▸ Task prompt
Write out exactly the lines of the entries below from the one holding "6. **形状Fix**：狙い寸法・膜厚の達成を確認し、条件を確定" to the one holding "24時間体制でモニタリングとフィードバックを行った。", inclusive, and leave out all other lines.

[Extracted records]
· · · · ·

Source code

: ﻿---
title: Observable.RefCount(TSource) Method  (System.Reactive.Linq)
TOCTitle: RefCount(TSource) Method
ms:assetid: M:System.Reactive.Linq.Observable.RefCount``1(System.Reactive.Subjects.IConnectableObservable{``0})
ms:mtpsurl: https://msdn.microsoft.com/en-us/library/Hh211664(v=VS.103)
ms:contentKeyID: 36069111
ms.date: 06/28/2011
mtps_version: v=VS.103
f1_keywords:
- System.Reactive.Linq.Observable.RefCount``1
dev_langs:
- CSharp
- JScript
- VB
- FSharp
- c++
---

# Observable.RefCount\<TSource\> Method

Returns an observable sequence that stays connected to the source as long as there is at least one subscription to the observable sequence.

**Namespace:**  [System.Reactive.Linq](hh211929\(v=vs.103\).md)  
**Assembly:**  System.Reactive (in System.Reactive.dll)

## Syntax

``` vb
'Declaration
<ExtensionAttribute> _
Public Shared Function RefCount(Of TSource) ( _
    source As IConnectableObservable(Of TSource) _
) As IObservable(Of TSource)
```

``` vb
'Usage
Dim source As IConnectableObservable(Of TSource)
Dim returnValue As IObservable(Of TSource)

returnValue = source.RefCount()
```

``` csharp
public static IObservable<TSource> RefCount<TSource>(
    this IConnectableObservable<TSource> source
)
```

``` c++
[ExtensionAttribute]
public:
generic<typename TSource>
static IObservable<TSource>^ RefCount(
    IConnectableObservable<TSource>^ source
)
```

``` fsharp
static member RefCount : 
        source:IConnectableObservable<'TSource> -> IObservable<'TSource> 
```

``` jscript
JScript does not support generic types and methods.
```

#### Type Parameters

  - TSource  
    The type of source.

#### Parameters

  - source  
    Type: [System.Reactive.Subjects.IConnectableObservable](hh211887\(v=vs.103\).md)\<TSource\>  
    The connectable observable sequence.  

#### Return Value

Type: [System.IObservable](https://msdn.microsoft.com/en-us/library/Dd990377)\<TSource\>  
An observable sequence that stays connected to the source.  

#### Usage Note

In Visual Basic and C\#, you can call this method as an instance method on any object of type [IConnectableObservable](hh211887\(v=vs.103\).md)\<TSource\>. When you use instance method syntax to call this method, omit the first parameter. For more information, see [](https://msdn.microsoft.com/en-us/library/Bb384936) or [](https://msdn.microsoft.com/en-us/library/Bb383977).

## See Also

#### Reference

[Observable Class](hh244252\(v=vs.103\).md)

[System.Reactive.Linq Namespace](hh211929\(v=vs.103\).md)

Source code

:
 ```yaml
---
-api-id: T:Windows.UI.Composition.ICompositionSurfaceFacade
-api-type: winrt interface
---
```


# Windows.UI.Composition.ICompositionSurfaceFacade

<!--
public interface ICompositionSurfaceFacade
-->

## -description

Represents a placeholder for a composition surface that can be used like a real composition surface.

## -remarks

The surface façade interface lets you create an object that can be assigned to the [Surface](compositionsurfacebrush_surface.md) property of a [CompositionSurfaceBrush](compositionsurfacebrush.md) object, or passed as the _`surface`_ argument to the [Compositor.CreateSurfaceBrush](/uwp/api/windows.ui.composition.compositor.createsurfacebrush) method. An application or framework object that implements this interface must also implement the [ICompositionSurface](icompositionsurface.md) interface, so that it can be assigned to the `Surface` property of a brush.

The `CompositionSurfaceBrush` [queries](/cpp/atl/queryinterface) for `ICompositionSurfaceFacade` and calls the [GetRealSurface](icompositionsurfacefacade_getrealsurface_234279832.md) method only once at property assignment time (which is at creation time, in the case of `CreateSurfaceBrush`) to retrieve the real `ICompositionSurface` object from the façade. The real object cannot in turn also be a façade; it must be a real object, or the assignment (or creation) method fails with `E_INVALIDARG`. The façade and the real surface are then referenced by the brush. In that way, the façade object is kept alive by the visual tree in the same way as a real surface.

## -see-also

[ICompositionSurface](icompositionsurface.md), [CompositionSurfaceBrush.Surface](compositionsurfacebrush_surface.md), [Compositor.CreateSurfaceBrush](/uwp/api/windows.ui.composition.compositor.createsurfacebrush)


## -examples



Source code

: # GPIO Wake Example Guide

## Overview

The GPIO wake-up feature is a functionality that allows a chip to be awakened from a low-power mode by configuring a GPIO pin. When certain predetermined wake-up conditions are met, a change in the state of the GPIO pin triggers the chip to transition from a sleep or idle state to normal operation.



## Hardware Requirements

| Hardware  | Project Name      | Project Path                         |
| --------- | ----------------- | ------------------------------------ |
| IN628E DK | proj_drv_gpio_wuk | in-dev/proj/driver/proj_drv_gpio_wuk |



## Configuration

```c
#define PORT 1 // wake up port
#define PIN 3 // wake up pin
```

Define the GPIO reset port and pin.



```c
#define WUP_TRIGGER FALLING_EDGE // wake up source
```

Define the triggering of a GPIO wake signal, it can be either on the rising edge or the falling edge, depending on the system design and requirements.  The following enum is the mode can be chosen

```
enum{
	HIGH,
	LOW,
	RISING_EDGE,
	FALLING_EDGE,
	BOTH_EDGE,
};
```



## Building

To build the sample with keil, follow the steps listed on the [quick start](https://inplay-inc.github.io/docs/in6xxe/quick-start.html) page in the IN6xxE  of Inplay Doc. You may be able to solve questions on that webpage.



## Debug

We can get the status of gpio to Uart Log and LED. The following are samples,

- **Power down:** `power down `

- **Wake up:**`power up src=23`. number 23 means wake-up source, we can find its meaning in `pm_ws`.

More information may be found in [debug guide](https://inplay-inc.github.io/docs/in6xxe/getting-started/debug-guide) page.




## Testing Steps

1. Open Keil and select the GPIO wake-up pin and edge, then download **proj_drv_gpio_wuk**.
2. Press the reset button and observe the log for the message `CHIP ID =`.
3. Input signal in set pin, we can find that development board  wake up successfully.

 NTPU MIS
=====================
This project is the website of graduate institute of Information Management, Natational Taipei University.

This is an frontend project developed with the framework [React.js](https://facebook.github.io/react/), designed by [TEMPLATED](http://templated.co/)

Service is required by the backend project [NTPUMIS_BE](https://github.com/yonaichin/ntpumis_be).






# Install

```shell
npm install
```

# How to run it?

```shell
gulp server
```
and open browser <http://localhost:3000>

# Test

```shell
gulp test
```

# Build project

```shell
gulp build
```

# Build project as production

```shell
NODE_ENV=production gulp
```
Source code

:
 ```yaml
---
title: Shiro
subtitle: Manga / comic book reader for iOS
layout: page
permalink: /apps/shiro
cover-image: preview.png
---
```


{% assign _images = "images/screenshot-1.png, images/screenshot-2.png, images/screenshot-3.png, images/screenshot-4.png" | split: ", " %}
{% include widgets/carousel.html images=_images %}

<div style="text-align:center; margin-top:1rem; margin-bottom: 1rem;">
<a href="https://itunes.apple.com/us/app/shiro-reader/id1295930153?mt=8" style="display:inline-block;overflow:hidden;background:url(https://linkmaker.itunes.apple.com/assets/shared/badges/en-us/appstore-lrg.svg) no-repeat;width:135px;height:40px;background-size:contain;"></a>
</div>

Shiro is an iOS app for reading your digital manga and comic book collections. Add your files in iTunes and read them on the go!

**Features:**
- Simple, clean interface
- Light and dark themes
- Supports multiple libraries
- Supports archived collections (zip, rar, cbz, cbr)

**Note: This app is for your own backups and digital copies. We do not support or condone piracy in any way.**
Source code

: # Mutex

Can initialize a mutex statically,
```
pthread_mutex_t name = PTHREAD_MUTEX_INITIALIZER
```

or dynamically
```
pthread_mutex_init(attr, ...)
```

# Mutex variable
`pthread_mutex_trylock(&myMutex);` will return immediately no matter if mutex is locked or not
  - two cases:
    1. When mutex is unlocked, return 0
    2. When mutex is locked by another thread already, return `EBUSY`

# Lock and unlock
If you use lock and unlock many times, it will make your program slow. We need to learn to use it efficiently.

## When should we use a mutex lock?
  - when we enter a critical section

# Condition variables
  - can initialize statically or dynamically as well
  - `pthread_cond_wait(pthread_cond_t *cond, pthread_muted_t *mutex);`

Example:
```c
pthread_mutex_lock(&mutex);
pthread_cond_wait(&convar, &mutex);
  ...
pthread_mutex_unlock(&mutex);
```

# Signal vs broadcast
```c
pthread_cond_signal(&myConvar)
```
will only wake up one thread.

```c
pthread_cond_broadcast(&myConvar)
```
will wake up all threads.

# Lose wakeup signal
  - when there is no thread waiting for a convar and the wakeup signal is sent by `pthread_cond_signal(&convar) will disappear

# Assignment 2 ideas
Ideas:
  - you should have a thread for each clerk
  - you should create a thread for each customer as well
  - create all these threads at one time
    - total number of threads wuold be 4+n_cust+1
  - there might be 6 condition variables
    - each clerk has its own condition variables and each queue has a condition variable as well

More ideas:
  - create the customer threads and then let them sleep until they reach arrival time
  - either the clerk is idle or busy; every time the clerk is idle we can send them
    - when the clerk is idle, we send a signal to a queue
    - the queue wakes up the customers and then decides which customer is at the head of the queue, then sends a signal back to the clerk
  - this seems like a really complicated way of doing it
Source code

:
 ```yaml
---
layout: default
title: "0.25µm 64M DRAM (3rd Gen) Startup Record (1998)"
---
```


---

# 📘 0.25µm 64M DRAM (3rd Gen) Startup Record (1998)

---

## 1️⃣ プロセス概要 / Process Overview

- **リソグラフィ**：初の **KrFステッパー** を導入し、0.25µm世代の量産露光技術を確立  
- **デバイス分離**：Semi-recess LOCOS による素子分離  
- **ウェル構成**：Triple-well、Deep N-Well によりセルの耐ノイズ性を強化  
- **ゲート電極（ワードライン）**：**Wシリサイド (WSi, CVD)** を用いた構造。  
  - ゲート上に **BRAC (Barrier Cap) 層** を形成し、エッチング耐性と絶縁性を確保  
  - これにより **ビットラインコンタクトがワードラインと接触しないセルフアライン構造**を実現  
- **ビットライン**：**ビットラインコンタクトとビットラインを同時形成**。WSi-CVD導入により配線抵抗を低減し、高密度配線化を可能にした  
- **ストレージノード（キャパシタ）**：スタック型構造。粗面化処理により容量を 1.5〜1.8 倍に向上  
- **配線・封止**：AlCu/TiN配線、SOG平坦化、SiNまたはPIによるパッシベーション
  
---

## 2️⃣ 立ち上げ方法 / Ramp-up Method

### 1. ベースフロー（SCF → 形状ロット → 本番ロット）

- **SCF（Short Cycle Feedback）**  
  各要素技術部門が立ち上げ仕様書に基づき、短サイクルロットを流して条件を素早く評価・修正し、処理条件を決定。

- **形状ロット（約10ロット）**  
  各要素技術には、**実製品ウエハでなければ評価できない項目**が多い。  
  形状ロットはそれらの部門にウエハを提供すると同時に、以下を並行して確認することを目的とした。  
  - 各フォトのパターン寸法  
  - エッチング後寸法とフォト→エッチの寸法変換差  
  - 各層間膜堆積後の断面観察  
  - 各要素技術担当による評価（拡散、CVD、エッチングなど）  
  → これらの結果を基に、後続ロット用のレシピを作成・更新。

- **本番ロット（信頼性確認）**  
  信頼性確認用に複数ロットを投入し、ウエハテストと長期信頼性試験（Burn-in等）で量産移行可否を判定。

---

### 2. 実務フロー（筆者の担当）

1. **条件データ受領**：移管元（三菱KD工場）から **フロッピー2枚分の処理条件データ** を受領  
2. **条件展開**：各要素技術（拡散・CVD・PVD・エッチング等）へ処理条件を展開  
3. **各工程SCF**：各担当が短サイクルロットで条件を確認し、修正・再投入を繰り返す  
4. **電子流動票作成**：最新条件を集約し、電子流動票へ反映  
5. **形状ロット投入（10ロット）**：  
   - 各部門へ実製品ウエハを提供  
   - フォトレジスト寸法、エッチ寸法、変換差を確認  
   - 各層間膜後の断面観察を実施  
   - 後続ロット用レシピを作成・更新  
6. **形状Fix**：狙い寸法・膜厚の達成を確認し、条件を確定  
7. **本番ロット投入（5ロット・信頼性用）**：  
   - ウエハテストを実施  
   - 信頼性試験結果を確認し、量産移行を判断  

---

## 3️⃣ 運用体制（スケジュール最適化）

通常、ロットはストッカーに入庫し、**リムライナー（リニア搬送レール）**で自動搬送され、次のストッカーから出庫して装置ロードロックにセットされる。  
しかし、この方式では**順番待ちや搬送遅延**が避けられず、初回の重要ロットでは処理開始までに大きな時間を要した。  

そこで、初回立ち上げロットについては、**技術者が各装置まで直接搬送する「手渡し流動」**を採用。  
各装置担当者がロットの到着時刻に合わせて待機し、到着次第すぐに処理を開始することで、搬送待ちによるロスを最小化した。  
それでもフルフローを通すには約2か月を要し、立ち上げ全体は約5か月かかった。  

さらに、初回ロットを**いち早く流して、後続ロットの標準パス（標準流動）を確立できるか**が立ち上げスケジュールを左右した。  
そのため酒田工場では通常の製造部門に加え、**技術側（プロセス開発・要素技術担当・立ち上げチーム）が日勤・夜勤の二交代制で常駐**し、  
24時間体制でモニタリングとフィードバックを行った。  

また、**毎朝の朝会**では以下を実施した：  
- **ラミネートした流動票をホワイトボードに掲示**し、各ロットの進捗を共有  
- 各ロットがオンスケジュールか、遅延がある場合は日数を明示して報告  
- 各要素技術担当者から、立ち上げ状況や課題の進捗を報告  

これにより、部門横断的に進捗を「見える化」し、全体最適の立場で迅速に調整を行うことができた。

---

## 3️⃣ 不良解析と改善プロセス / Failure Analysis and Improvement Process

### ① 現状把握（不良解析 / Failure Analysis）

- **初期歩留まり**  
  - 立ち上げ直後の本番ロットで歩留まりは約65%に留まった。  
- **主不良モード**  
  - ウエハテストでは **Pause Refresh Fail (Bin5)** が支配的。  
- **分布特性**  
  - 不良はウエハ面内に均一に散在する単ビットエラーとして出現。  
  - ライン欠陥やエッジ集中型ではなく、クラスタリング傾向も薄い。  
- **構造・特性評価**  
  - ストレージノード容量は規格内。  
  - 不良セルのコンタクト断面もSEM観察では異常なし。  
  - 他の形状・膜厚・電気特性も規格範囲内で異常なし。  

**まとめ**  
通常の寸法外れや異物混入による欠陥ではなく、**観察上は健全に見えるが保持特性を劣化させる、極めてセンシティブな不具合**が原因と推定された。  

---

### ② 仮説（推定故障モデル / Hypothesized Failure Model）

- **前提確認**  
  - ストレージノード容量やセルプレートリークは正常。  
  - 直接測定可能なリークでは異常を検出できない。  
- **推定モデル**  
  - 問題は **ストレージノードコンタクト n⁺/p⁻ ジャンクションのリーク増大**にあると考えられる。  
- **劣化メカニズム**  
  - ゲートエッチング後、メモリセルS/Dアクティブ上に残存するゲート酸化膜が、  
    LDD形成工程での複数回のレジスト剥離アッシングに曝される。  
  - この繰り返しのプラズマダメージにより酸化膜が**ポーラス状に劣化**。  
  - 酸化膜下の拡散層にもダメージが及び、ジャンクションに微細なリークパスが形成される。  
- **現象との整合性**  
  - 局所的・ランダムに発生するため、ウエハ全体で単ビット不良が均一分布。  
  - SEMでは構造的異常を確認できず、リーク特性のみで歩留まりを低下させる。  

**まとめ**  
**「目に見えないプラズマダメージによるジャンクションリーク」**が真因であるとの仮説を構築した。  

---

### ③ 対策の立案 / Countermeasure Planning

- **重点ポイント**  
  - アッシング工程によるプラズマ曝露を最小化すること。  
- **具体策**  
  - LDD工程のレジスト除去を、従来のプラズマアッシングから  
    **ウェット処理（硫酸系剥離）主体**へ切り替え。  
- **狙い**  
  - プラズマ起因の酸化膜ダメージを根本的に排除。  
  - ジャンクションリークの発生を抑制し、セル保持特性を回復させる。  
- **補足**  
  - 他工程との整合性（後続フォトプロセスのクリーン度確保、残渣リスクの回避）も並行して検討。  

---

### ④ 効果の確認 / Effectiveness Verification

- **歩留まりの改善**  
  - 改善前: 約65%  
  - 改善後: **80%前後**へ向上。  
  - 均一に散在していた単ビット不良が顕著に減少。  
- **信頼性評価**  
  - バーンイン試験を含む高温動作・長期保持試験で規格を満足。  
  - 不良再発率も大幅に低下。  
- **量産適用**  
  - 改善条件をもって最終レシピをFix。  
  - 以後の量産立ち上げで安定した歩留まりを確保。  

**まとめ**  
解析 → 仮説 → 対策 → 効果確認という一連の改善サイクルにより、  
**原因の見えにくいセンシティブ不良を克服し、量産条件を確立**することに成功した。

· · · · ·

▸ Problem solution
6. **形状Fix**：狙い寸法・膜厚の達成を確認し、条件を確定  
7. **本番ロット投入（5ロット・信頼性用）**：  
   - ウエハテストを実施  
   - 信頼性試験結果を確認し、量産移行を判断  

---

## 3️⃣ 運用体制（スケジュール最適化）

通常、ロットはストッカーに入庫し、**リムライナー（リニア搬送レール）**で自動搬送され、次のストッカーから出庫して装置ロードロックにセットされる。  
しかし、この方式では**順番待ちや搬送遅延**が避けられず、初回の重要ロットでは処理開始までに大きな時間を要した。  

そこで、初回立ち上げロットについては、**技術者が各装置まで直接搬送する「手渡し流動」**を採用。  
各装置担当者がロットの到着時刻に合わせて待機し、到着次第すぐに処理を開始することで、搬送待ちによるロスを最小化した。  
それでもフルフローを通すには約2か月を要し、立ち上げ全体は約5か月かかった。  

さらに、初回ロットを**いち早く流して、後続ロットの標準パス（標準流動）を確立できるか**が立ち上げスケジュールを左右した。  
そのため酒田工場では通常の製造部門に加え、**技術側（プロセス開発・要素技術担当・立ち上げチーム）が日勤・夜勤の二交代制で常駐**し、  
24時間体制でモニタリングとフィードバックを行った。  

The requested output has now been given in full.